[Recorded data]
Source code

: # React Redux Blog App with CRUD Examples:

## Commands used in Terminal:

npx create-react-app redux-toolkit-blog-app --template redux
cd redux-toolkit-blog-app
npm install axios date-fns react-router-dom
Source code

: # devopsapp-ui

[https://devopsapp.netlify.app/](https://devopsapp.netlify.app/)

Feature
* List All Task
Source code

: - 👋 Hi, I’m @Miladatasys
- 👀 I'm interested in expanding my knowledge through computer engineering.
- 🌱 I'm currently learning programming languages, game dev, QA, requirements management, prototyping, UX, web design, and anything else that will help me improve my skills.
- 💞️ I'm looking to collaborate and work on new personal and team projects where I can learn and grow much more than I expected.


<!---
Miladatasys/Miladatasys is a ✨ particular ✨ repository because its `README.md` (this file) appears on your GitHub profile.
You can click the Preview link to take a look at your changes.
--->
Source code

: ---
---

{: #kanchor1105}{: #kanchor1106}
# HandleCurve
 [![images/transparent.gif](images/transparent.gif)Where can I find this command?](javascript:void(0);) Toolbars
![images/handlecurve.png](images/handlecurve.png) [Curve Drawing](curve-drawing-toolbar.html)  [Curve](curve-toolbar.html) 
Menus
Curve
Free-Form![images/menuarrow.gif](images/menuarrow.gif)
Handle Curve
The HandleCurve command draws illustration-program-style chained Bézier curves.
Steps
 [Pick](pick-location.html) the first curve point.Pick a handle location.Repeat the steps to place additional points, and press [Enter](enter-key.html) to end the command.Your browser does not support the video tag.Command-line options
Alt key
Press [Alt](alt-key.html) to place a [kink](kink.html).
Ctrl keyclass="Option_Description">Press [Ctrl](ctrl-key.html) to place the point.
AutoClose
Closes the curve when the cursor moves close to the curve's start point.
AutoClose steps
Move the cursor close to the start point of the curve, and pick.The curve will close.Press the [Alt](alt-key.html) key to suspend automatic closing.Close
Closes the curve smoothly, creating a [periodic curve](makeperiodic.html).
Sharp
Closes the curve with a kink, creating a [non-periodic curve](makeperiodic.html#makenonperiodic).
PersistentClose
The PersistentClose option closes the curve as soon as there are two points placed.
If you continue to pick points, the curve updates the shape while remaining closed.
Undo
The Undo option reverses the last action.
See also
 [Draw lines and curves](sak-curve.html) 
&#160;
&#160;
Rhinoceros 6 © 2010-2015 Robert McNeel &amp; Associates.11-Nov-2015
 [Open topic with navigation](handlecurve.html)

• **Activity**: If a line in the data contains the string "cursor", count it, then give the total and nothing else.

• **Result of this exercise**: 2